[[ RECORDS SUPPLIED, beginning ]]

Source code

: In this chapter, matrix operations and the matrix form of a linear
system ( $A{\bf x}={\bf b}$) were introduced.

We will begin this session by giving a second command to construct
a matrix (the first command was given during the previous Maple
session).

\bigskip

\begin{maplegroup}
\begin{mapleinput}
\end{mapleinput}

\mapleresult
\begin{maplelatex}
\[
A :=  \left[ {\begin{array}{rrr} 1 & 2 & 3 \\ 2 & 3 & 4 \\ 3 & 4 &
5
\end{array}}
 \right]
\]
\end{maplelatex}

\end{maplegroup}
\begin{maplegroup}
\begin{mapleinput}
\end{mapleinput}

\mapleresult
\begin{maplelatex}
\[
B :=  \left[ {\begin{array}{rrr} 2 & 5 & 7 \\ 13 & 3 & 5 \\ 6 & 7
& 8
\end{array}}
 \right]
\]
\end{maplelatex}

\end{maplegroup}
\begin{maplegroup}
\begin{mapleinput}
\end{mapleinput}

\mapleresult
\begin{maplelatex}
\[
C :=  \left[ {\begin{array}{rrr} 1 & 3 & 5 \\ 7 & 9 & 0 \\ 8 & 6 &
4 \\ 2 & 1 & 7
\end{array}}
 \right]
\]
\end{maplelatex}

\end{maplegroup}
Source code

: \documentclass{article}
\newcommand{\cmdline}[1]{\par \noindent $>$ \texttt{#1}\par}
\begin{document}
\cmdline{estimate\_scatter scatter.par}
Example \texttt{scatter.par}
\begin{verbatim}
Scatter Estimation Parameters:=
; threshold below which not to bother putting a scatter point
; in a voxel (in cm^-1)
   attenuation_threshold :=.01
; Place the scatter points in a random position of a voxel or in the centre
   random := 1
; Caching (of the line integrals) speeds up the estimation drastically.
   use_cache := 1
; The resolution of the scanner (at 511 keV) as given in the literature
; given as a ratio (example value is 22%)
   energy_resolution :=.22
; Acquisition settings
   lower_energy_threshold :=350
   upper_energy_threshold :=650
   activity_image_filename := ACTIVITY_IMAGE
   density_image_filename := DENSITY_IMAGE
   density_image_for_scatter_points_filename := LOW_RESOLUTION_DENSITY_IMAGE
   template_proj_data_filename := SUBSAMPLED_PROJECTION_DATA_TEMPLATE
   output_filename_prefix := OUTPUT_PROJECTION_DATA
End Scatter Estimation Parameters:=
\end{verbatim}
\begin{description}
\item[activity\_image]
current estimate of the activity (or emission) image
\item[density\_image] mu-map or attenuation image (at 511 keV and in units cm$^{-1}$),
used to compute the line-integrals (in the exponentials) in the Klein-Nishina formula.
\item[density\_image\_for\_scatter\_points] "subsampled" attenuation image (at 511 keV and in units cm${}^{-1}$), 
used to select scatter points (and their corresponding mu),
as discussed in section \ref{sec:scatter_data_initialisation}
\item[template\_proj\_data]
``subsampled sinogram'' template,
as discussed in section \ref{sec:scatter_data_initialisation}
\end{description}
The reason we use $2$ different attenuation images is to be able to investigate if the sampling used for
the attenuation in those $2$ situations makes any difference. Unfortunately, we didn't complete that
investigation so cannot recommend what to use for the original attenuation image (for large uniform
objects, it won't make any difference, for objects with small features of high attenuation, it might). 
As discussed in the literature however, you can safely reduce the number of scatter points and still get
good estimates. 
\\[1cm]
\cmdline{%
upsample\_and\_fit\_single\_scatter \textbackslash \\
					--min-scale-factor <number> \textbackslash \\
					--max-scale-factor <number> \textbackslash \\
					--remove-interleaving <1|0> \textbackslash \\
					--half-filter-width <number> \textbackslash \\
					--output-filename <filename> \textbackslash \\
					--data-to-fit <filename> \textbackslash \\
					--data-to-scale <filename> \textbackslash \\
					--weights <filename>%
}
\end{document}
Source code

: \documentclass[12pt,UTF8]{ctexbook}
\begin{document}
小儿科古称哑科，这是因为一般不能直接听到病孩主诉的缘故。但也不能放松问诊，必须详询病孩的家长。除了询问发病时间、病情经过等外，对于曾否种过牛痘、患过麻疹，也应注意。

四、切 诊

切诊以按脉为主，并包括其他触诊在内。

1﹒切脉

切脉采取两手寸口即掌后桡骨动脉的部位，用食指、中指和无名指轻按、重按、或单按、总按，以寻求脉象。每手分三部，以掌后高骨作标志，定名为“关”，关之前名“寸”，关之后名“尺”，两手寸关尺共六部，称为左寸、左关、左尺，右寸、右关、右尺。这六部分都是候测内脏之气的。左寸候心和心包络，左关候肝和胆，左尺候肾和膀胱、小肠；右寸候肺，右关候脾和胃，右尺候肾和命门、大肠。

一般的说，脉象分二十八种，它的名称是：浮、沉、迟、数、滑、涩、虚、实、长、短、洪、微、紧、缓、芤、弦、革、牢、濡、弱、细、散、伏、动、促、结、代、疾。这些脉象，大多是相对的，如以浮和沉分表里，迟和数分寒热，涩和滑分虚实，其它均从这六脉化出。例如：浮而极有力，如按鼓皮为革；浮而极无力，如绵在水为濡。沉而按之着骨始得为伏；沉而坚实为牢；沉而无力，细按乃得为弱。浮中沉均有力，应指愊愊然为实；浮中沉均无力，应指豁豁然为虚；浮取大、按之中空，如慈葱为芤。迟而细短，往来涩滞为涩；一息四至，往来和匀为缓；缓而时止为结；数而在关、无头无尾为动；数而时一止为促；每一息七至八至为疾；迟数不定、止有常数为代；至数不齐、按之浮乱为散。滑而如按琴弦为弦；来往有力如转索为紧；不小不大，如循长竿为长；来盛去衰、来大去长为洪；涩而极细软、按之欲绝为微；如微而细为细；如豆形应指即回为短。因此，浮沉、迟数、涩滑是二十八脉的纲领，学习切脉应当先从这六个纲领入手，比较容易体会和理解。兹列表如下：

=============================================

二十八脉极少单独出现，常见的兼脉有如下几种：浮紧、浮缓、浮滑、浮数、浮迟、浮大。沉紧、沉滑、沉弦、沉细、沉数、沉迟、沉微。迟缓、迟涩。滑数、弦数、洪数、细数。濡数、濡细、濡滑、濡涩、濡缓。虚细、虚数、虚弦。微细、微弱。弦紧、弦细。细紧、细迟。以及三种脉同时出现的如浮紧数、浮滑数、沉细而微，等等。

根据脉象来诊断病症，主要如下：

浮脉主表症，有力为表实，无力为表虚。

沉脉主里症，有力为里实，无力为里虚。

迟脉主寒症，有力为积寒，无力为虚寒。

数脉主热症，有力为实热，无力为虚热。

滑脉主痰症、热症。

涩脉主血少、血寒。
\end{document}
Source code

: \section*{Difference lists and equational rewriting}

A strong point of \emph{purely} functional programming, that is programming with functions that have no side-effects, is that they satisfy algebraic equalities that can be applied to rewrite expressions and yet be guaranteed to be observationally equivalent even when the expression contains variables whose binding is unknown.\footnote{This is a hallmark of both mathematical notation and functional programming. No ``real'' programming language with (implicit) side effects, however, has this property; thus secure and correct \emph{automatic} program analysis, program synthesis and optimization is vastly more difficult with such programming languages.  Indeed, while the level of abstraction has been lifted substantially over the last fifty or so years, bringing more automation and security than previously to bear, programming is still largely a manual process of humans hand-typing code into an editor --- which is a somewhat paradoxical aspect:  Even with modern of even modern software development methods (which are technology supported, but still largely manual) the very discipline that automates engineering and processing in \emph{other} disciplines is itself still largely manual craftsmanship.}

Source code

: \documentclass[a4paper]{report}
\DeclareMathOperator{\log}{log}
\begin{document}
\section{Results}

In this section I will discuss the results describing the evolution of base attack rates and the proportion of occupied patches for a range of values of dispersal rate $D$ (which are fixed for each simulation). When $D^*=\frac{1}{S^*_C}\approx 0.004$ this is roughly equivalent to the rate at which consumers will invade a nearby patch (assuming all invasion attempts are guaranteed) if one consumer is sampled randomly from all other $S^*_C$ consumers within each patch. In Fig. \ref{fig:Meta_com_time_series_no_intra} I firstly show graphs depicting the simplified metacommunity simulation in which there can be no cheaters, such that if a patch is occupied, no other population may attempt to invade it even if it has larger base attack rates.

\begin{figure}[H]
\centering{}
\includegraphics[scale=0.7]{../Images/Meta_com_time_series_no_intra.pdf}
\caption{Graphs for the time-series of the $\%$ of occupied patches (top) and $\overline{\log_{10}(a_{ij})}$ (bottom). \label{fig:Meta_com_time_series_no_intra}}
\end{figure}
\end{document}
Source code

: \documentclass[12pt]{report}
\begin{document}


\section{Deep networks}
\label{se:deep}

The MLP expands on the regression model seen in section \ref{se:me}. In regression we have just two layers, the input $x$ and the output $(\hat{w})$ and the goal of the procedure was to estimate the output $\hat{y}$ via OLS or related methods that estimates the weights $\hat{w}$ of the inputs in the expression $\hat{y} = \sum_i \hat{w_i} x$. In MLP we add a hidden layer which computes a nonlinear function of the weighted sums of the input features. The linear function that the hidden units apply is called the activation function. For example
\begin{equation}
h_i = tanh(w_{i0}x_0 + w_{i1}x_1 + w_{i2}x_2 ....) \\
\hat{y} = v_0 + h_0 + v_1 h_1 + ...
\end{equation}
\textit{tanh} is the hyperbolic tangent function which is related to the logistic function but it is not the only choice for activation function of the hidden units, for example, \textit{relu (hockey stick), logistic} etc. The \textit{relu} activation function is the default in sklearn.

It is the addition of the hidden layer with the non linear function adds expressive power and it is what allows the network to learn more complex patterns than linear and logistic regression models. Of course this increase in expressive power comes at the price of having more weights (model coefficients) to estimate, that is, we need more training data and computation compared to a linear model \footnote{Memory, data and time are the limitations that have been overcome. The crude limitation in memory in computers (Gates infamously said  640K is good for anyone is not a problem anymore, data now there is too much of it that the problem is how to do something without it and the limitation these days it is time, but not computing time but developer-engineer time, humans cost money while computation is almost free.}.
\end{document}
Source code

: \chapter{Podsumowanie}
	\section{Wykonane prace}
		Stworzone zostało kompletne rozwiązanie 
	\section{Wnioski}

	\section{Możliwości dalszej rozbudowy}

[[ RECORDS SUPPLIED, end ]]

_INSTRUCTIONS FOR THE TASK_
Please determine how many lines of the records above include the word "such", replying with a number alone.

_ANSWER AREA_
2